• César Steffen

Aprender a aprender



Não há exatamente um consenso − até onde chega meu conhecimento − sobre como a sala de aula, no formato atual, surgiu. Alguns apontam que foi no século 4 a.C., outros que foi no século 12 d.C., em Bolonha, e outro alinham o formato à reprodução da estrutura das primeiras fábricas na revolução industrial. Mas essa precisão pouco importa agora, pois o ponto aqui é destacar que o formato de ensino e de sala que ainda hoje adotamos nos acompanha faz alguns séculos.

Conta a história que Platão, Sócrates e outros ensinavam sem regras nem formalidades, cercados daqueles que desejavam ter contato com seu saber. Sem classes, sem a hierarquia que marca a sala de aula atual. E a transmissão era totalmente oral ou através de experimentos − não havia classes, provas nem a obrigação de aprender. Ia quem desejava adquirir conhecimento e tinha tempo para isso.

Interessante observar que a palavra “escola” deriva do grego “scholé”, “lugar de ócio". Isso porque as pessoas iam à escola para refletir e aprender em seu tempo livre. Quem queria e tinha tempo livre.

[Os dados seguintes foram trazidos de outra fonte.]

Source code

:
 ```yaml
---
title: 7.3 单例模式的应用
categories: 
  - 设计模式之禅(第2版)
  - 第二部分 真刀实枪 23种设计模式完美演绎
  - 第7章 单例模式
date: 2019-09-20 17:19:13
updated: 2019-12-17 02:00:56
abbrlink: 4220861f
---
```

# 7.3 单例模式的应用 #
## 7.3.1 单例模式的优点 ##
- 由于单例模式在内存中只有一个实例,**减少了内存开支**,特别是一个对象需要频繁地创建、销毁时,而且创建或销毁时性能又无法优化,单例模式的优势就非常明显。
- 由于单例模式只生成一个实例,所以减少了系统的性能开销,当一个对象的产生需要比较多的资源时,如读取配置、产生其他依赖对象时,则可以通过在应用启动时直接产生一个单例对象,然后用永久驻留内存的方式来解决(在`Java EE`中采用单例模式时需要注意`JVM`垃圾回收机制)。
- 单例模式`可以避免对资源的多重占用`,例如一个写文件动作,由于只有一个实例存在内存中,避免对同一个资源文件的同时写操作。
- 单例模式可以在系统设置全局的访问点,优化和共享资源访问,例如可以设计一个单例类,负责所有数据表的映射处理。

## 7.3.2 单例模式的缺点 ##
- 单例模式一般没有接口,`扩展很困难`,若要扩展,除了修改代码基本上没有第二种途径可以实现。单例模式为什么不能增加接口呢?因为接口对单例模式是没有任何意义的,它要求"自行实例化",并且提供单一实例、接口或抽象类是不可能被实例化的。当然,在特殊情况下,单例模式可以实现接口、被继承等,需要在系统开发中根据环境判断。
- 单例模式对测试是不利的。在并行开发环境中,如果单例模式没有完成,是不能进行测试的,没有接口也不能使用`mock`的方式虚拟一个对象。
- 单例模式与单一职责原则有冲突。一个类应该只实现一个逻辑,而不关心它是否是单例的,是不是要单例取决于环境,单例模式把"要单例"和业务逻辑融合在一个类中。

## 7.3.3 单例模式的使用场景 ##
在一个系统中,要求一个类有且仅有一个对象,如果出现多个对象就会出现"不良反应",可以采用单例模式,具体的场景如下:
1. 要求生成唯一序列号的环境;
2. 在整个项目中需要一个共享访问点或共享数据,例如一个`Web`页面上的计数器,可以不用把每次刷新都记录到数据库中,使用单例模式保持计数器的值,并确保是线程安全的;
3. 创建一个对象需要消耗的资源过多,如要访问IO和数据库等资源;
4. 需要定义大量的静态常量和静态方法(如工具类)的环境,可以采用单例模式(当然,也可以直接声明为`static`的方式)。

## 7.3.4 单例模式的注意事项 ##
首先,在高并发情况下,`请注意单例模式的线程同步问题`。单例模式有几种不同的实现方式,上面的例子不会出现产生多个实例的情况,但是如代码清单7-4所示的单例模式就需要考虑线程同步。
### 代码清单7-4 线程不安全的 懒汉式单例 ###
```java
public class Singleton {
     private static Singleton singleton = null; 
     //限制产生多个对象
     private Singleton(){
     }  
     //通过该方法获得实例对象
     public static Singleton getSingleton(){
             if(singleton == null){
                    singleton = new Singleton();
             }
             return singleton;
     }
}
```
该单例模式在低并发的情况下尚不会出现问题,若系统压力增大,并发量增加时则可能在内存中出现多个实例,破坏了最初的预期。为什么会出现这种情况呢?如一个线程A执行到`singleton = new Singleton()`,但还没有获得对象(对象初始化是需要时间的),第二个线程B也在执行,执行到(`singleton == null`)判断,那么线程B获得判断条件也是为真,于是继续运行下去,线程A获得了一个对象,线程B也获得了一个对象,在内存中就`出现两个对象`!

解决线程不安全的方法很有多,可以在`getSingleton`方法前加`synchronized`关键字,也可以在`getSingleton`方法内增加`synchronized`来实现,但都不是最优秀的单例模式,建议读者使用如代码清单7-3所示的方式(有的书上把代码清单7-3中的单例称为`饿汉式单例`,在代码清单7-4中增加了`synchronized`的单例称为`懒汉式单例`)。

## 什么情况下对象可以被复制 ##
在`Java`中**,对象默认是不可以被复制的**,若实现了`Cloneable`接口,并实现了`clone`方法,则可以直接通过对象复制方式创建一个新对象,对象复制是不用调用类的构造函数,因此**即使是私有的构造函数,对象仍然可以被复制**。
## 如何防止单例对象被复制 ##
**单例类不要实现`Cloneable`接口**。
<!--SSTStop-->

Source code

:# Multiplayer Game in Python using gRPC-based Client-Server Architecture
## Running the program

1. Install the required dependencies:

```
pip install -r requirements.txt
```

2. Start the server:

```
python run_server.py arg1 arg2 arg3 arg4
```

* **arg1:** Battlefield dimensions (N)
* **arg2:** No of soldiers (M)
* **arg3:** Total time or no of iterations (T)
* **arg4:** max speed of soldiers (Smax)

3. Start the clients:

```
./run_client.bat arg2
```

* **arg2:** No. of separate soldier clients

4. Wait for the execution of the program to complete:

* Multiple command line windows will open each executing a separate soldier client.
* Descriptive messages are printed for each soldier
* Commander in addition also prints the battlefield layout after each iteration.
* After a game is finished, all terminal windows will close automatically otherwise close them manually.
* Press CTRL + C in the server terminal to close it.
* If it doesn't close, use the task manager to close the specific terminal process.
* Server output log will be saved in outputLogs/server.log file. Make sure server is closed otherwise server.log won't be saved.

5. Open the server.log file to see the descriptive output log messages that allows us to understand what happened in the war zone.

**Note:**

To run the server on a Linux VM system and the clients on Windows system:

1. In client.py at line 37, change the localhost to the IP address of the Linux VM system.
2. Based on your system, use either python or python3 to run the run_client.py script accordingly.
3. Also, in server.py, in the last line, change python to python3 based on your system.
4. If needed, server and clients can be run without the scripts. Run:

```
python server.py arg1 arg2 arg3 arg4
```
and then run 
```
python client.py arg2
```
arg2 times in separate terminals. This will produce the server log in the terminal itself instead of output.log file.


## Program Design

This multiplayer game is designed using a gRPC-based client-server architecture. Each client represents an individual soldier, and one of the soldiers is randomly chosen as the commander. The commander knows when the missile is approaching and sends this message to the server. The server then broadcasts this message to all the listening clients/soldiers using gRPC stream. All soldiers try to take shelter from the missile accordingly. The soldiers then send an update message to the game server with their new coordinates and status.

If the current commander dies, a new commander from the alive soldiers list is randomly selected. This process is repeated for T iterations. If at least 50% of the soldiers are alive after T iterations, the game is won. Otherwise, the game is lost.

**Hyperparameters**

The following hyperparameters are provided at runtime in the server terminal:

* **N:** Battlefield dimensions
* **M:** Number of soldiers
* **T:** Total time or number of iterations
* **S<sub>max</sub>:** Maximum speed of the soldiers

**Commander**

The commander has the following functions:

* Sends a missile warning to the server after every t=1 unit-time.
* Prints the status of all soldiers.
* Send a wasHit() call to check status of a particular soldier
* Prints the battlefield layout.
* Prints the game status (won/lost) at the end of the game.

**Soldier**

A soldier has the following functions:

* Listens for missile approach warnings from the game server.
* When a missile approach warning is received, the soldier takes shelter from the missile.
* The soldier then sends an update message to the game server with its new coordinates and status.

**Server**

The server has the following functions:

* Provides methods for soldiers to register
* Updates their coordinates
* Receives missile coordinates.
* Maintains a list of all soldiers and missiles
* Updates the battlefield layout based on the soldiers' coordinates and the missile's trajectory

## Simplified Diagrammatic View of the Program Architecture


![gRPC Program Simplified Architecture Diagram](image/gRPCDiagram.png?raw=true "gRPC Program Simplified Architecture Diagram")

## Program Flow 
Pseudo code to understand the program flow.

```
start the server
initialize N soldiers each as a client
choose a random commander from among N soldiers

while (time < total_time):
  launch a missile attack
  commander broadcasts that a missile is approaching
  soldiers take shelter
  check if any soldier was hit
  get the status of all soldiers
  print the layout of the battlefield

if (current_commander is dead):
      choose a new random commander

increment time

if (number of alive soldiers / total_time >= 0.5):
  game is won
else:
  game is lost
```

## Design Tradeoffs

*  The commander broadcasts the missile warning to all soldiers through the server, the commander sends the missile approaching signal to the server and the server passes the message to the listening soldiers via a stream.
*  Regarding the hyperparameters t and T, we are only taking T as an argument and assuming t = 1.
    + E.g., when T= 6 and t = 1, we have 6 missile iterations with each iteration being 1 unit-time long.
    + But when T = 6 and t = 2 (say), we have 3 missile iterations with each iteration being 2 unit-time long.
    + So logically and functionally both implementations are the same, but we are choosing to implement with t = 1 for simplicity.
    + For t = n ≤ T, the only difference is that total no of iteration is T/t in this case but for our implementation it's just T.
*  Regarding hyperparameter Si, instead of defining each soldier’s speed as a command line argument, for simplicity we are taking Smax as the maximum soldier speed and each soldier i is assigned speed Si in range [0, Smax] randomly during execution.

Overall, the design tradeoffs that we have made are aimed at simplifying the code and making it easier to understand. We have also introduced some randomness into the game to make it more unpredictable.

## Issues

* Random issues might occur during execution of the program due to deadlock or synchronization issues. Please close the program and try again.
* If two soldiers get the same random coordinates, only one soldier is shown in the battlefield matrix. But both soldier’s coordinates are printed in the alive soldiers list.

Esse modelo de escola que nos acompanha até hoje sempre investiu na hierarquia, com um professor detentor do conhecimento que falava, de pé, não raro até mesmo em um tablado ou púlpito superior, para aqueles que não detinham o conhecimento, os alunos − nada a ver com o mito de que aluno seria alguém “sem luz”, pois a real etimologia da palavra está ligada ao latim alumnus, aprendiz.

Autonomia


Mas, em tempos de informação livre e acessível a poucos toques no teclado, no mouse ou na tela, o conhecimento chega ao estudante das formas mais variadas e nos formatos mais diversificados. Basta, claro, saber o que se pesquisa e, principalmente, filtrar e observar a qualidade do que está chegando.

Então, como fazer, como lidar com essa variedade, essa amplitude e essa facilidade de acesso em um ambiente de ensino − do fundamental ao superior − que historicamente investe na dependência de um professor e na pouca ou nenhuma autonomia do aluno?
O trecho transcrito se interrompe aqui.